10.5.3 Summarization

def summarize_old_history(summarizer_agent: Agent, keep_recent: int = 3):
    """Summarize old turns, keep recent ones."""
    def callback(session: Session):
        if len(session.dialogs) <= keep_recent * 2:
            return

        # Split old and recent
        cutoff = -(keep_recent * 2)
        old = session.dialogs[:cutoff]
        recent = session.dialogs[cutoff:]

        # Summarize old history
        summary_session = Session()
        summary_runner = Runner(summary_session)
        result = summary_runner.run(
            summarizer_agent,
            f"Summarize this conversation briefly:\n{old}"
        )

        # Replace with summary + recent
        session.dialogs = [
            {"role": "system", "content": f"Previous context: {result.final_output}"}
        ] + recent

    return callback

10.5.4 Logging Callback

def log_conversation():
    """Log each conversation turn."""
    def callback(session: Session):
        print(f"[Turn {len(session.dialogs)}] Messages: {len(session.dialogs)}")
        # Or write to file, database, etc.
    return callback

10.6 Combining Callbacks

Callbacks run in order:

runner = Runner(
    session,
    before_llm_call_callbacks=[
        log_conversation(),
        keep_under_token_limit(8000),
        inject_user_context(user_id),
    ],
)

Order matters! In this example:

  1. Log current state
  2. Truncate if too long
  3. Inject user-specific context

10.7 Callback Signature

All callbacks must accept a Session:

def my_callback(session: Session) -> None:
    # Modify session.dialogs as needed
    pass

10.8 Example: Stateful Counter

def count_turns():
    """Track turn count in callback closure."""
    turn_count = 0

    def callback(session: Session):
        nonlocal turn_count
        turn_count += 1
        print(f"Turn {turn_count}")

    return callback

runner = Runner(session, before_llm_call_callbacks=[count_turns()])
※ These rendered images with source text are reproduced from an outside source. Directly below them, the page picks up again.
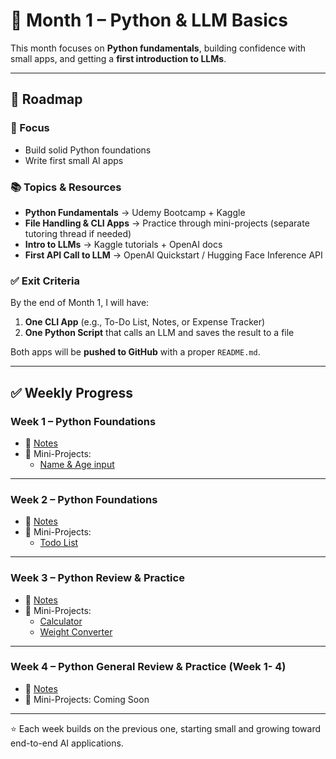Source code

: # 📘 Month 1 – Python & LLM Basics  

This month focuses on **Python fundamentals**, building confidence with small apps, and getting a **first introduction to LLMs**.  

---

## 📅 Roadmap

### 🎯 Focus
- Build solid Python foundations  
- Write first small AI apps  

### 📚 Topics & Resources
- **Python Fundamentals** → Udemy Bootcamp + Kaggle  
- **File Handling & CLI Apps** → Practice through mini-projects (separate tutoring thread if needed)  
- **Intro to LLMs** → Kaggle tutorials + OpenAI docs  
- **First API Call to LLM** → OpenAI Quickstart / Hugging Face Inference API  

### ✅ Exit Criteria
By the end of Month 1, I will have:  
1. **One CLI App** (e.g., To-Do List, Notes, or Expense Tracker)  
2. **One Python Script** that calls an LLM and saves the result to a file  

Both apps will be **pushed to GitHub** with a proper `README.md`.  

---

## ✅ Weekly Progress  

### Week 1 – Python Foundations  
- 📝 [Notes](week-01/notes.md)  
- 📂 Mini-Projects:  
  - [Name & Age input](week-01/mini-projects/01_name_age/README.md)  

---

### Week 2 – Python Foundations  
- 📝 [Notes](week-02/notes.md)  
- 📂 Mini-Projects:  
  - [Todo List](week-02/mini-projects/02_todo_cli/README.md)  

---

### Week 3 – Python Review & Practice  
- 📝 [Notes](week-03/notes.md)  
- 📂 Mini-Projects:  
  - [Calculator](week-03/mini-projects/calculator/README.md)  
  - [Weight Converter](week-03/mini-projects/weight-converter/README.md)  

---

### Week 4 – Python General Review & Practice (Week 1- 4)  
- 📝 [Notes](week-04/notes.md)  
- 📂 Mini-Projects:  Coming Soon
 

---




⭐ Each week builds on the previous one, starting small and growing toward end-to-end AI applications.
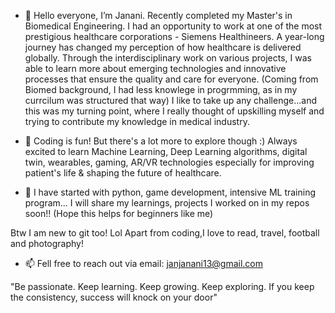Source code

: - 👋 Hello everyone, I’m Janani. Recently completed my Master's in Biomedical Engineering. 
I had an opportunity to work at one of the most prestigious healthcare corporations - Siemens Healthineers. 
A year-long journey has changed my perception of how healthcare is delivered globally. 
Through the interdisciplinary work on various projects, I was able to learn more about emerging technologies and innovative processes that ensure the quality and care for everyone.
(Coming from Biomed background, I had less knowlege in progrmming, as in my currcilum was structured that way)
I like to take up any challenge...and this was my turning point, where I really thought of upskilling myself and trying to contribute my knowledge in medical industry. 

- 👀 Coding is fun! But there's a lot more to explore though :)
Always excited to learn Machine Learning, Deep Learning algorithms, digital twin, wearables, gaming, AR/VR technologies especially for improving patient's life & shaping the future of healthcare.     
- 🌱 I have started with python, game development, intensive ML training program... 
I will share my learnings, projects I worked on in my repos soon!! (Hope this helps for beginners like me)

Btw I am new to git too! Lol 
Apart from coding,I love to read, travel, football and photography!

- 📫 Fell free to reach out via email: janjanani13@gmail.com


"Be passionate. Keep learning. Keep growing. Keep exploring. If you keep the consistency, success will knock on your door" 
<!---
Janani-harshu/Janani-harshu is a ✨ special ✨ repository because its `README.md` (this file) appears on your GitHub profile.
You can click the Preview link to take a look at your changes.
--->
10.9 Why Callbacks Instead of Built-in Memory?

Built-in Memory Callbacks
One-size-fits-all You decide the strategy
Hidden behavior Explicit and visible
Hard to customize Easy to customize
Framework decides You decide

AgentSilex philosophy: give you the hooks, not the implementation.

10.10 Key Design Decisions

Decision Why
Callbacks as functions Simple, no class hierarchy
Run before LLM call Last chance to modify history
Session passed directly Full access to modify
List of callbacks Composable behaviors
TipCheckpoint
cd code/v0.7

Callback system ready! Implement any memory strategy you need.